- [Exercise]: Your result should be the lines holding the word "matrix", copied from the entries below.

※ ※ ※

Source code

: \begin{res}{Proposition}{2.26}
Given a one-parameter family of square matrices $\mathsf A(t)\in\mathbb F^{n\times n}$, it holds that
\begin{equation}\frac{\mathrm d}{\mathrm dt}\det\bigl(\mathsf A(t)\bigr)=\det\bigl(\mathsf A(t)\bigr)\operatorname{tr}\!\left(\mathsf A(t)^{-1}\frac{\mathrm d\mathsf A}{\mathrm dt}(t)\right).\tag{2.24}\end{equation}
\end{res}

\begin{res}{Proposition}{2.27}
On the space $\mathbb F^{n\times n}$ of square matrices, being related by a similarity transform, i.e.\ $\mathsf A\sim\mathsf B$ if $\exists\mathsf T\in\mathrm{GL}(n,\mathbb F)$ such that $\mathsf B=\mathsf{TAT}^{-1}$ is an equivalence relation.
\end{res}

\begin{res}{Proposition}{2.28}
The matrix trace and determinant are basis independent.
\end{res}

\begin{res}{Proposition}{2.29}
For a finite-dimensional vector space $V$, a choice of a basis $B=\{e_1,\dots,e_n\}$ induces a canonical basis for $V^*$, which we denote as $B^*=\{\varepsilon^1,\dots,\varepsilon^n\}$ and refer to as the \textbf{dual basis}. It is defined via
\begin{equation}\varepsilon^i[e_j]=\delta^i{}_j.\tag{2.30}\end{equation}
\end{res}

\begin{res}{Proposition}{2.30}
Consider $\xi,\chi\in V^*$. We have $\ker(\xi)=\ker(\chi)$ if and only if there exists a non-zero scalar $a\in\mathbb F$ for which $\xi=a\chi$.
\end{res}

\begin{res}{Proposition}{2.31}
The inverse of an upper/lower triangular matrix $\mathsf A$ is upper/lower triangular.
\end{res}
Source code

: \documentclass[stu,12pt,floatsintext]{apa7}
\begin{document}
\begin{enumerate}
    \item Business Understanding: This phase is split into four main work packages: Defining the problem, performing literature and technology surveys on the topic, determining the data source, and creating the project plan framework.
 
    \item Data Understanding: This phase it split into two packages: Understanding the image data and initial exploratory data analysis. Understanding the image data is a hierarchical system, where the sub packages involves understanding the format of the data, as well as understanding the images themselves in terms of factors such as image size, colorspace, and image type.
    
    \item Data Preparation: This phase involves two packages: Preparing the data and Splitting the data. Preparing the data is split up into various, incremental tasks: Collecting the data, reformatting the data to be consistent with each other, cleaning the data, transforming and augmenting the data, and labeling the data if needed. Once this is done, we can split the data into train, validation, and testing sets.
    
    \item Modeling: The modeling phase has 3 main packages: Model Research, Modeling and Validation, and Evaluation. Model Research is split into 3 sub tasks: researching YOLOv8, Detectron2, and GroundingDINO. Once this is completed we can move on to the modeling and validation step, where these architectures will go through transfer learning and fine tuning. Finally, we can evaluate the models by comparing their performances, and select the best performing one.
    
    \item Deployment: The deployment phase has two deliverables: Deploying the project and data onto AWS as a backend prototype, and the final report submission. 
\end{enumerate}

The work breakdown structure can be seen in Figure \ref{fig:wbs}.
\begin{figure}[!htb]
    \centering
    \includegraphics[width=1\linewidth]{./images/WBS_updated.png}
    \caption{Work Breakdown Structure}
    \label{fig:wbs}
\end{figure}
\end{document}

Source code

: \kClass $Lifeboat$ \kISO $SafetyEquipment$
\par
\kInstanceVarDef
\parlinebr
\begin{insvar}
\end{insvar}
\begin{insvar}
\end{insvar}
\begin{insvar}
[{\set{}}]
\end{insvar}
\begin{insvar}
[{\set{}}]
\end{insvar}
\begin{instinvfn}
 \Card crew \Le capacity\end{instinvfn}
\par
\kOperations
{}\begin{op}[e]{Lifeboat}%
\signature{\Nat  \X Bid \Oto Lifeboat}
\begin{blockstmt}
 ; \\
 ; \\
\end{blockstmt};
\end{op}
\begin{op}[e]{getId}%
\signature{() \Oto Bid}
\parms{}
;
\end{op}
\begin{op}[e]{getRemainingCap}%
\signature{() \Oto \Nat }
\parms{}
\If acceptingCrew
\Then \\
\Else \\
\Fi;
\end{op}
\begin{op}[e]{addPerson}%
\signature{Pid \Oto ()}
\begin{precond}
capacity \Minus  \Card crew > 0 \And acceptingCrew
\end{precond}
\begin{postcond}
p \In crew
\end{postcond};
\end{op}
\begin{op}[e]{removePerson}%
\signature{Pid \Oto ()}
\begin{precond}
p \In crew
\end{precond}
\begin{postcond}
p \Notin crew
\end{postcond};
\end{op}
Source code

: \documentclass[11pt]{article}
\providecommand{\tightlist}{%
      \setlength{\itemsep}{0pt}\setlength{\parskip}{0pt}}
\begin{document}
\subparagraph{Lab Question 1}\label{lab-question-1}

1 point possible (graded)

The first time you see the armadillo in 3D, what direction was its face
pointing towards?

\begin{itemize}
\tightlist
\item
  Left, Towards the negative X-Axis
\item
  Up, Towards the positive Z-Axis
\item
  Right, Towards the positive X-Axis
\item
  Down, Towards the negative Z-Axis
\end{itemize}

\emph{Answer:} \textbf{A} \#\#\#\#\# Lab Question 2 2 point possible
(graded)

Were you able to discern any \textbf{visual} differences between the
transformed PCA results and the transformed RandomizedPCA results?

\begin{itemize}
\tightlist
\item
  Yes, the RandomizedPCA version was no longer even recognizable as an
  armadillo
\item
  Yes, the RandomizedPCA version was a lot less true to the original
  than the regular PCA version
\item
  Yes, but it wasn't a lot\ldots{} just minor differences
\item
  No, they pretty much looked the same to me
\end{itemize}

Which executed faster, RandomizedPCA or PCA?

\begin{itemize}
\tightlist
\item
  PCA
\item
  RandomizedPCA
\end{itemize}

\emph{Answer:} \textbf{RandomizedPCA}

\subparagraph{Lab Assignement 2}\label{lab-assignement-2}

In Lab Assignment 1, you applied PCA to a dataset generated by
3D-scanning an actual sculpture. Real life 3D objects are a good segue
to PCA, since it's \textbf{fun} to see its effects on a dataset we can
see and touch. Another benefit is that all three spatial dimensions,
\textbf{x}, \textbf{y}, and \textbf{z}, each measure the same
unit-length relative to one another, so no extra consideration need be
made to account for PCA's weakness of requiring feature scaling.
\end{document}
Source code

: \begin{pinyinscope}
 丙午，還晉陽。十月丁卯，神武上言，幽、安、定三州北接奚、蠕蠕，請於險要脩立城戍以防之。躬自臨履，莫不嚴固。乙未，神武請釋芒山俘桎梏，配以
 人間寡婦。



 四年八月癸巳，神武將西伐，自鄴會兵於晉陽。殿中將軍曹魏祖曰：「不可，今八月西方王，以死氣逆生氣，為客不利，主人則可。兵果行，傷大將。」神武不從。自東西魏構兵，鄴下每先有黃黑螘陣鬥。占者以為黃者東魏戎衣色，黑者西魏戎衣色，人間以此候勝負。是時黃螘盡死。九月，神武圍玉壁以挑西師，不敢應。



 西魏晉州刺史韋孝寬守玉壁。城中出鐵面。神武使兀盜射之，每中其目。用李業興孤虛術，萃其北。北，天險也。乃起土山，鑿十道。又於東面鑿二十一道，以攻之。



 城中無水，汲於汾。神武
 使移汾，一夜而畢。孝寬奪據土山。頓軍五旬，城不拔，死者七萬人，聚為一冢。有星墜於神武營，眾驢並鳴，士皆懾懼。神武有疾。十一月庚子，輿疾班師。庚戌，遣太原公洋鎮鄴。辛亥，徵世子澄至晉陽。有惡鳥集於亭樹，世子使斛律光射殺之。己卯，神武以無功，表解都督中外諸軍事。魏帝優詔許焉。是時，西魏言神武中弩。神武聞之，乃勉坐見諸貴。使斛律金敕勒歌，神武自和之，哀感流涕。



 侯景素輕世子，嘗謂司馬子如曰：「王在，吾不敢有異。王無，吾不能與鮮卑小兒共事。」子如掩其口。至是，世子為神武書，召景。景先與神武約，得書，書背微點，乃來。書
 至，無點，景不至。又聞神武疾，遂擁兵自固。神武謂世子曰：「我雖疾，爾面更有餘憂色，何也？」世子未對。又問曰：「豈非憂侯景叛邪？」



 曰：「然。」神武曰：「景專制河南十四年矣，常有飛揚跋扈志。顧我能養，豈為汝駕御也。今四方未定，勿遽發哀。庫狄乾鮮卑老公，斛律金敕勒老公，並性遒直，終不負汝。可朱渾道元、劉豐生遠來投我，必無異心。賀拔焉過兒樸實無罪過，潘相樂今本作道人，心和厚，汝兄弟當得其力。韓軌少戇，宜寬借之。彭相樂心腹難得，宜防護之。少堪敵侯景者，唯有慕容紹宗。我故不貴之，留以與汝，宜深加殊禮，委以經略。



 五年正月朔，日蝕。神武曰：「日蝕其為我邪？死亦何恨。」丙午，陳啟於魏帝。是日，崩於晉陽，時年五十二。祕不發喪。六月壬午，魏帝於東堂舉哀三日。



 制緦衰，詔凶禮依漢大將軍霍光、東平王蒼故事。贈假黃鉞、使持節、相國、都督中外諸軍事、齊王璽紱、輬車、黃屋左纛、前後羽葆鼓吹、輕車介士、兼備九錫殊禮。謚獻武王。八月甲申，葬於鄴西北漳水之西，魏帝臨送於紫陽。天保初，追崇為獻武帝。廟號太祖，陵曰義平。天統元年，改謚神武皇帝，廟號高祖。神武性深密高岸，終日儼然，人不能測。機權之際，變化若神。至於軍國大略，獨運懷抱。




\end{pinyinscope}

※ ※ ※

- [Task answer]:
The matrix trace and determinant are basis independent.
The inverse of an upper/lower triangular matrix $\mathsf A$ is upper/lower triangular.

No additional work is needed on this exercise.